• PROBLEM STATEMENT:
For every line in the records that has the word "well", make a copy.

• MATERIAL PROVIDED:

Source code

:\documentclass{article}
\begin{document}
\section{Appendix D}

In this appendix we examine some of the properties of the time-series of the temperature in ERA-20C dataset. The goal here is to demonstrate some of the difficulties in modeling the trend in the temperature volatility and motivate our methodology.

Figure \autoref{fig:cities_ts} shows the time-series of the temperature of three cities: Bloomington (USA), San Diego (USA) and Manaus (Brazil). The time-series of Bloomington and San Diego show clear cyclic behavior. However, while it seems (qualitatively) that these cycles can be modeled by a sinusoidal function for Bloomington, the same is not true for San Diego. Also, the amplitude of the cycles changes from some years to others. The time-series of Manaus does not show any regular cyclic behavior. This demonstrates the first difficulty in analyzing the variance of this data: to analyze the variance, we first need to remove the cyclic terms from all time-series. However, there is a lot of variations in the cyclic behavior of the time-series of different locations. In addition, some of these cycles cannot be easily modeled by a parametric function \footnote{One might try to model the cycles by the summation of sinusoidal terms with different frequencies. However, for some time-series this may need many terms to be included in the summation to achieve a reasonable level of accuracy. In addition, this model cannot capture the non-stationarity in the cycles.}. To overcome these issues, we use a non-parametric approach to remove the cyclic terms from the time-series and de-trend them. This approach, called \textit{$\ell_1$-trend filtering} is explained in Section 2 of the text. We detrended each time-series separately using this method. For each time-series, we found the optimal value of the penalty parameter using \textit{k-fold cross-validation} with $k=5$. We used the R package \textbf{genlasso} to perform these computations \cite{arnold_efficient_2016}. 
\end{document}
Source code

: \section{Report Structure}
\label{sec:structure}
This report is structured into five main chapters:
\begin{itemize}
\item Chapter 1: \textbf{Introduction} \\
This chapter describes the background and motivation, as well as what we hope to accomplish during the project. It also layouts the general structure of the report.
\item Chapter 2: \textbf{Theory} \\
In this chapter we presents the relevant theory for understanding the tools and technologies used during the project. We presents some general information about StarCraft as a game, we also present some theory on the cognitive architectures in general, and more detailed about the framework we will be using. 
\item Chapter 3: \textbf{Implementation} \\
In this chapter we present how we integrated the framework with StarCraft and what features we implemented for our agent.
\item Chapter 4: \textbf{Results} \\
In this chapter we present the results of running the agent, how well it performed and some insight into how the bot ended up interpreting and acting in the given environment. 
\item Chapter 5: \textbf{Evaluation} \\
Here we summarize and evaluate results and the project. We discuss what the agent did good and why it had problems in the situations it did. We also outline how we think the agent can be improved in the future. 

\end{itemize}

• THE COMPLETED TASK:
This chapter describes the background and motivation, as well as what we hope to accomplish during the project. It also layouts the general structure of the report.
In this chapter we present the results of running the agent, how well it performed and some insight into how the bot ended up interpreting and acting in the given environment. 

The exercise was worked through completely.